Sundar Pichai of Google parent Alphabet Inc.
Tim Cook of Apple Inc.
and Mark Zuckerberg of Facebook Inc.
will appear before the board.
Read:Congress includes a million-plus records from Large Tech antitrust evaluation, and are ready to grill big-name CEOs
Check out:Here’s exactly what the CEOs of Apple, Amazon, Facebook and Alphabet will state at Wednesday’s antitrust hearing
The busiest week of earnings reporting period proceeds, including new outcomes from many of closely tracked firms, General Electric Co.
and plane-maker Boeing Co.
which is still reeling in the grounding of its 737 MAX aircraft along with doubt regarding the future of flight in the aftermath of the outbreak.
In U.S. economic statistics, the trade deficit in merchandise fell to $70.6 billion in June, a 6.1% decrease in June from the previous month. The index of pending home sales jumped 16.6% each month, aided by low borrowing rates, when compared with May, the National Association of Realtors reported Wednesday.
Which firms are in focus? General Electric Co.
shares were down 4.9% after the diversified industrial conglomerate reported a wider-than-expected second-quarter loss but topped expectations for revenue and free cash flow.
Stocks of fell 3.4% following the aerospace and defense giant reported that a much wider-than-expected reduction, amid a big miss in commercial airplanes earnings.
General Motors Co.
shares were down 1.8% after the car maker posted a smaller-than-expected loss for the second quarter and sales that topped estimates.
Shares of Starbucks Corp.
rose 4.2% after the coffee chain late Tuesday reported a narrower-than-expected loss and better-than-expected sales in its fiscal third quarter. Starbucks estimated that it missed out on more than $3 billion in sales as the pandemic’s curtailed store traffic and said it would expand curbside pickups.
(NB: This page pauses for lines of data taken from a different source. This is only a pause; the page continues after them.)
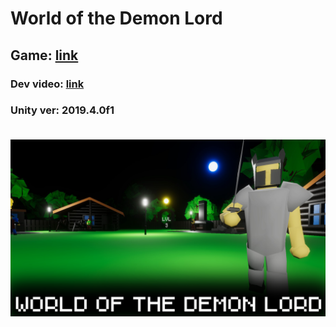 # World of the Demon Lord

<h2>Game: <a href="https://gamejolt.com/games/WDL/600115">link</a></h2>
<h3>Dev video: <a href="https://youtu.be/a_qXFfZt9TM">link</a><h3>
<p>Unity ver: 2019.4.0f1</p>

<br>
<img src="thumbnail.png">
Advanced Micro Devices Inc.
shares soared more than 12% after the chip maker late Tuesday reported second-quarter earnings that topped expectations and boosted its full-year forecast.
Shares of eBay Inc.
were down 2.2% after the e-commerce company delivered results Tuesday afternoon that were largely in line with Wall Street expectations.
shares were up 0.4% after it disclosed Wednesday that it expects to remove two more cruise ships from its fleet that previously projected.
How are other markets trading? In Asia, China’s CSI 300 index
jumped 2.4%, the Shanghai Composite
rose 2.1%, Hong Kong’s Hang Seng Index
gained 0.5% and Japan’s Nikkei 225
Stocks edged higher in Europe, with its Stoxx 600 Europe indicator
and the UK.’s FTSE 100
both closing down less than 0.1%.
rose 0.4%, on pace to record its ninth straight gain, while the ICE U.S. Dollar Index
was off 0.3%.
Oil futures were higher, together with all the U.S. benchmark
up 0.5% on the New York Mercantile Exchange.
The yield on the 10-year U.S. Treasury note
edged 0.3 basis point into 0.58%. Yields move in the opposite direction of prices.